Return to site

STIX, Stones, and Standardization Woes

Written by Alex Pinto

It is with great excitement that I have become a voting member on the new STIX/TAXII/CybOX standard technical committee! The standards are now being transitioned from DHS and MITRE's wings and to a broader community under OASIS so that they can become actual standards, and benefit from decades of experience from a great number of professionals from outside the USG. The MLSec Project was invited in recognition of the work we have been doing to analyze and demystify Threat Intelligence feeds.

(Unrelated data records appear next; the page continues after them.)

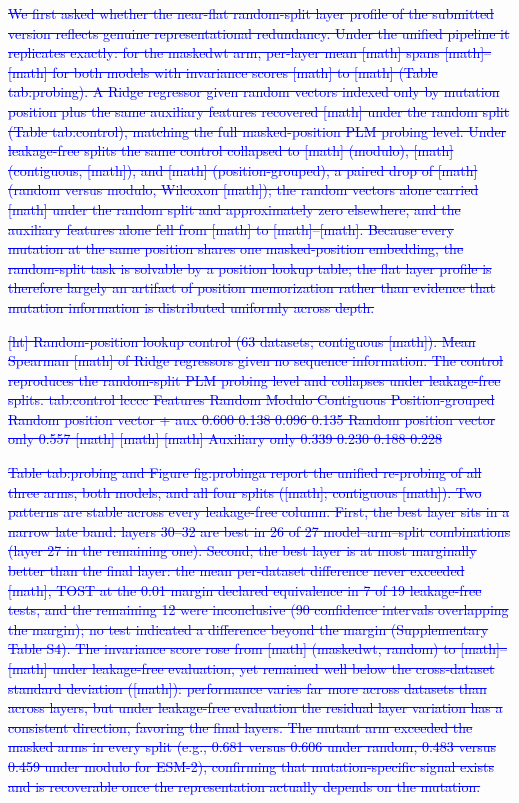 \documentclass[11pt,a4paper]{article}
\begin{document}
\textcolor{blue}{\sout{We first asked whether the near-flat random-split layer profile of the submitted
version reflects genuine representational redundancy. Under the unified pipeline it
replicates exactly: for the maskedwt arm, per-layer mean [math] spans
[math]--[math] for both models with invariance scores [math] to [math] (Table tab:probing). A Ridge regressor given
random vectors indexed only by mutation position plus the same auxiliary
features recovered [math] under the random split (Table tab:control),
matching the full masked-position PLM probing level. Under leakage-free splits the
same control collapsed to [math] (modulo), [math] (contiguous, [math]), and
[math] (position-grouped), a paired drop of [math] (random versus modulo, Wilcoxon
[math]); the random vectors alone carried [math] under the random
split and approximately zero elsewhere, and the auxiliary features alone fell from
[math] to [math]--[math]. Because every mutation at the same position shares one
masked-position embedding, the random-split task is solvable by a position lookup
table; the flat layer profile is therefore largely an artifact of position
memorization rather than evidence that mutation information is distributed uniformly
across depth.}}

\textcolor{blue}{\sout{[ht]
Random-position lookup control (63 datasets; contiguous [math]).
Mean Spearman [math] of Ridge regressors given no sequence information. The control
reproduces the random-split PLM probing level and collapses under leakage-free
splits.
tab:control
lcccc
Features Random Modulo Contiguous Position-grouped 
Random position vector + aux 0.600 0.138 0.096 0.135 
Random position vector only 0.557 [math] [math] [math] 
Auxiliary only 0.339 0.230 0.188 0.228}}

\textcolor{blue}{\sout{Table tab:probing and Figure fig:probinga report the unified
re-probing of all three arms,
both models, and all four splits ([math]; contiguous [math]). Two patterns are
stable across every leakage-free column. First, the best layer sits in a narrow late
band: layers 30--32 are best in 26 of 27 model--arm--split combinations (layer 27 in
the remaining one). Second, the best layer is at most marginally better than the
final layer: the mean per-dataset difference never exceeded [math],
TOST at the 0.01 margin declared equivalence in 7 of 19 leakage-free tests, and the
remaining 12 were inconclusive (90 confidence intervals overlapping the margin); no
test indicated a difference beyond the margin (Supplementary Table S4). The
invariance score rose from [math] (maskedwt, random) to
[math]--[math] under leakage-free evaluation, yet remained well below the
cross-dataset standard deviation ([math]): performance varies far more
across datasets than across layers, but under leakage-free evaluation
the residual layer variation has a consistent direction, favoring the final layers.
The mutant arm exceeded the masked arms in every split (e.g., 0.681 versus 0.606
under random, 0.483 versus 0.459 under modulo for ESM-2), confirming that
mutation-specific signal exists and is recoverable once the representation actually
depends on the mutation.}}
\end{document}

I have privately done my fair share of jokes in expense of these proto-standards, such as the ever popular "Why did it have to be XML?", and the revealing "I just wanted an IP address, not all this weird structure". I am also sure some of my closest friends what are very influential and knowledgeable on the DFIR field will cast disapproving side-glances.

The fact is that, just like with the usage of word "cyber", no amount of eye rolling and snark will keep those standards from being implemented on a great number of security products. And, as many of you will agree, I'd rather have a good standard that will be actually useful than the mish-mash of custom data feeds we have today. Even worse would be a bad standard, where everyone is "forced" to implement, but then crate hidden workarounds internally to make it work with whatever they are doing.

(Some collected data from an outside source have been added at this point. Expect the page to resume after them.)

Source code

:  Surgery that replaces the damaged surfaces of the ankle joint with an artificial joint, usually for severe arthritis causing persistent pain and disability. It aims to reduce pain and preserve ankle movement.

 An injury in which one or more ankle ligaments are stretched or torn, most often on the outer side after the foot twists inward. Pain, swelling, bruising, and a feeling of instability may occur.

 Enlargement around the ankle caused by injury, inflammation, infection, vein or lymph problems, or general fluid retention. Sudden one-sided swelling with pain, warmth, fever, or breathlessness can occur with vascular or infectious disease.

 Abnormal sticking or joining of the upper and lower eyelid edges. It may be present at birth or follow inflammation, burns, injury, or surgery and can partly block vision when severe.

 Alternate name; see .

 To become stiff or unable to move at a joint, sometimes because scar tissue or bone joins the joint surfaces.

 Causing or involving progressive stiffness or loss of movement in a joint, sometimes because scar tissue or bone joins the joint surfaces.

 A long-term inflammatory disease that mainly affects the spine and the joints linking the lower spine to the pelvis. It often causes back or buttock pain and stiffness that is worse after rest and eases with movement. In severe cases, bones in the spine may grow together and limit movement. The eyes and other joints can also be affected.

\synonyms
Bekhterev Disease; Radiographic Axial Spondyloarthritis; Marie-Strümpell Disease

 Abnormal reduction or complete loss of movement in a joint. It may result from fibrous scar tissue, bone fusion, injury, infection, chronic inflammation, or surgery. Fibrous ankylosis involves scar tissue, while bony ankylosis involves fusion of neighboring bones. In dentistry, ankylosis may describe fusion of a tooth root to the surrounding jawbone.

Trust me, I am a (cyber data) engineer

However, this is not a defense of the current proto-standards or what they bring to the table now. There are at least 3 things that I have heard and experienced that I believe should be addressed on the technical committee. As we are still spinning up the standard making machine there at OASIS, I'd rather present this to you first:

1) "The whole XML thing" - I honestly do not care that much about this. I'll not be the one doing the parsing, the computer will. An XML format has at least one advantage over JSON, which is the ability to easily validate schema on all those XML parsing libraries. Yes, there are solutions like JSON Schema, but they are much less mature. XML is verbose and repetitive, but this also makes the data stream very compressible.

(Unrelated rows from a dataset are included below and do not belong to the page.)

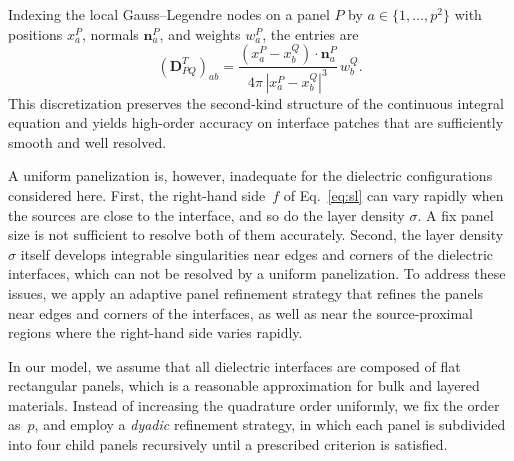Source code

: \documentclass[preprint,12pt]{elsarticle}
\newcommand{\V}[1]{\boldsymbol{#1}}
\newcommand{\M}[1]{\boldsymbol{#1}}
\begin{document}
Indexing the local Gauss--Legendre nodes on a panel $P$ by $a\in\{1,\dots,p^2\}$ with positions $x_a^P$, normals $\V n_a^P$, and weights $w_a^P$, the entries are
\begin{equation}\label{eq:block_entries}
    (\M D^T_{PQ})_{ab} = \frac{(x_a^P-x_b^Q)\cdot\V n_a^P}{4\pi\,|x_a^P-x_b^Q|^3}\,w_b^Q.
\end{equation}
This discretization preserves the second-kind structure of the continuous integral equation and yields high-order accuracy on interface patches that are sufficiently smooth and well resolved.

A uniform panelization is, however, inadequate for the dielectric configurations considered here.
First, the right-hand side~$f$ of Eq.~\eqref{eq:sl} can vary rapidly when the sources are close to the interface, and so do the layer density $\sigma$.
A fix panel size is not sufficient to resolve both of them accurately.
Second, the layer density $\sigma$ itself develops integrable singularities near edges and corners of the dielectric interfaces, which can not be resolved by a uniform panelization.
To address these issues, we apply an adaptive panel refinement strategy that refines the panels near edges and corners of the interfaces, as well as near the source-proximal regions where the right-hand side varies rapidly.

In our model, we assume that all dielectric interfaces are composed of flat rectangular panels, which is a reasonable approximation for bulk and layered materials.
Instead of increasing the quadrature order uniformly, we fix the order as~$p$, and employ a \emph{dyadic} refinement strategy, in which each panel is subdivided into four child panels recursively until a prescribed criterion is satisfied.
\end{document}
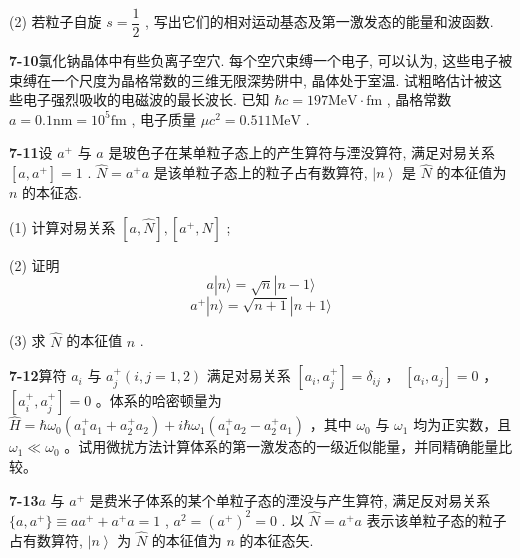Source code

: (2) 若粒子自旋 $\displaystyle s = \dfrac{1}{2}$ , 写出它们的相对运动基态及第一激发态的能量和波函数.

\vfill

\newpage

\textbf{7-10}\quad 氯化钠晶体中有些负离子空穴. 每个空穴束缚一个电子, 可以认为, 这些电子被束缚在一个尺度为晶格常数的三维无限深势阱中, 晶体处于室温. 试粗略估计被这些电子强烈吸收的电磁波的最长波长. 已知 $\displaystyle \hbar c = 197\mathrm{MeV}\cdot \mathrm{fm}$ , 晶格常数 $\displaystyle a = 0.1\mathrm{nm} = 10^{5}\mathrm{fm}$ , 电子质量 $\displaystyle \mu c^2 = 0.511\mathrm{MeV}$ .

\vfill

\newpage

\textbf{7-11}\quad 设 $\displaystyle a^+$ 与 $\displaystyle a$ 是玻色子在某单粒子态上的产生算符与湮没算符, 满足对易关系 $\displaystyle [a, a^+] = 1$ . $\displaystyle \hat{N} = a^+ a$ 是该单粒子态上的粒子占有数算符, $\displaystyle \left|n\right\rangle$ 是 $\displaystyle \hat{N}$ 的本征值为 $\displaystyle n$ 的本征态.

(1) 计算对易关系 $\displaystyle [a, \hat{N}], [a^+, \hat{N}]$ ;

(2) 证明
\begin{equation}\tag{1}
    a | n \rangle = \sqrt {n} | n - 1 \rangle
\end{equation}
\begin{equation}\tag{2}
    a ^ {+} | n \rangle = \sqrt {n + 1} | n + 1 \rangle
\end{equation}

(3) 求 $\displaystyle \hat{N}$ 的本征值 $\displaystyle n$ .

\vfill

\newpage

\textbf{7-12}\quad 算符 $\displaystyle a_{i}$ 与 $\displaystyle a_{j}^{+}(i,j = 1,2)$ 满足对易关系 $\displaystyle [a_i,a_j^+] = \delta_{ij}$ ， $\displaystyle [a_i,a_j] = 0$ ， $\displaystyle [a_i^+, a_j^+] = 0$ 。体系的哈密顿量为 $\displaystyle \hat{H} = \hbar \omega_0(a_1^+ a_1 + a_2^+ a_2) + i\hbar \omega_1(a_1^+ a_2 - a_2^+ a_1)$ ，其中 $\displaystyle \omega_0$ 与 $\displaystyle \omega_1$ 均为正实数，且 $\displaystyle \omega_1 \ll \omega_0$ 。试用微扰方法计算体系的第一激发态的一级近似能量，并同精确能量比较。

\vfill

\newpage

\textbf{7-13}\quad $\displaystyle a$ 与 $\displaystyle a^{+}$ 是费米子体系的某个单粒子态的湮没与产生算符, 满足反对易关系 $\displaystyle \{a, a^{+}\} \equiv aa^{+} + a^{+}a = 1$ , $\displaystyle a^{2} = (a^{+})^{2} = 0$ . 以 $\displaystyle \hat{N} = a^{+}a$ 表示该单粒子态的粒子占有数算符, $\displaystyle \left|n\right\rangle$ 为 $\displaystyle \hat{N}$ 的本征值为 $\displaystyle n$ 的本征态矢.

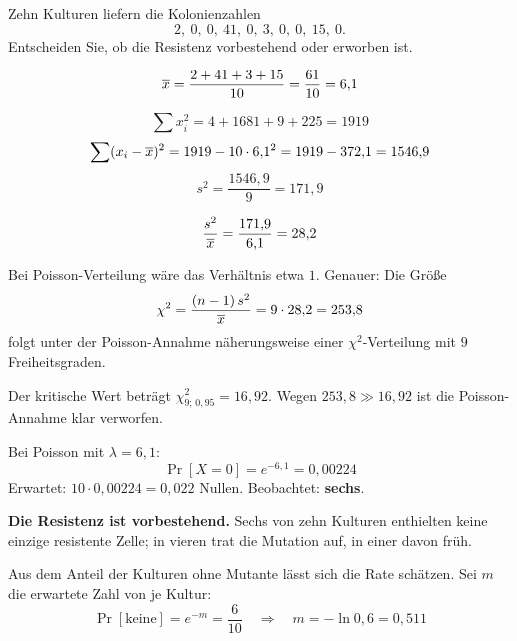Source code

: \begin{aufgabe}
Zehn Kulturen liefern die Kolonienzahlen
\[ 2,\ 0,\ 0,\ 41,\ 0,\ 3,\ 0,\ 0,\ 15,\ 0 . \]
Entscheiden Sie, ob die Resistenz vorbestehend oder erworben ist.

\loesung
{}
\[ \MW = \frac{2+41+3+15}{10} = \frac{61}{10} = 6{,}1 \]

\[ \sum x_i^2 = 4 + 1681 + 9 + 225 = 1919 \]
\[ \sum(x_i-\MW)^2 = 1919 - 10\cdot6{,}1^2 = 1919 - 372{,}1 = 1546{,}9 \]
\[ s^2 = \frac{1546{,}9}{9} = 171{,}9 \]

\[ \frac{s^2}{\MW} = \frac{171{,}9}{6{,}1} = 28{,}2 \]

Bei Poisson-Verteilung wäre das Verhältnis etwa $1$. Genauer: Die Größe
\[ \chi^2 = \frac{(n-1)\,s^2}{\MW} = 9 \cdot 28{,}2 = 253{,}8 \]
folgt unter der Poisson-Annahme näherungsweise einer $\chi^2$-Verteilung mit $9$ Freiheitsgraden.

Der kritische Wert beträgt $\chi^2_{9;\,0{,}95} = 16{,}92$. Wegen $253{,}8 \gg 16{,}92$ ist die Poisson-Annahme klar verworfen.

Bei Poisson mit $\lambda = 6{,}1$:
\[ \Pr[X=0] = e^{-6{,}1} = 0{,}00224 \]
Erwartet: $10 \cdot 0{,}00224 = 0{,}022$ Nullen. Beobachtet: \textbf{sechs}.

\begin{center}
\begin{minipage}{0.88\textwidth}
\end{minipage}
\end{center}

\begin{center}
\begin{minipage}{0.9\textwidth}
\textbf{Die Resistenz ist vorbestehend.} Sechs von zehn Kulturen enthielten keine einzige resistente Zelle; in vieren trat die Mutation auf, in einer davon früh.
\end{minipage}
\end{center}

Aus dem Anteil der Kulturen ohne Mutante lässt sich die Rate schätzen. Sei $m$ die erwartete Zahl von  je Kultur:
\[ \Pr[\text{keine}] = e^{-m} = \frac{6}{10} \quad\Longrightarrow\quad m = -\ln 0{,}6 = 0{,}511 \]


\end{aufgabe}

2) "But I just wanted to share an IP address" - STIX can be very daunting for someone who is trying to do something quick to fulfill an immediate need. And fulfilling immediate needs it ALL incident response professional that are code-literate do. There is often the need to cook something up, and then this "hack" becomes more and more useful over time, until it evolves into a full-fledged open-source project or even a commercial product. In summary, STIX/TAXII/CybOX need to become more beginner-friendly, either by having tutorials and quick start guides or even a STIX-light like core set of entities that are the most used, and how to glue them together for these simple use cases.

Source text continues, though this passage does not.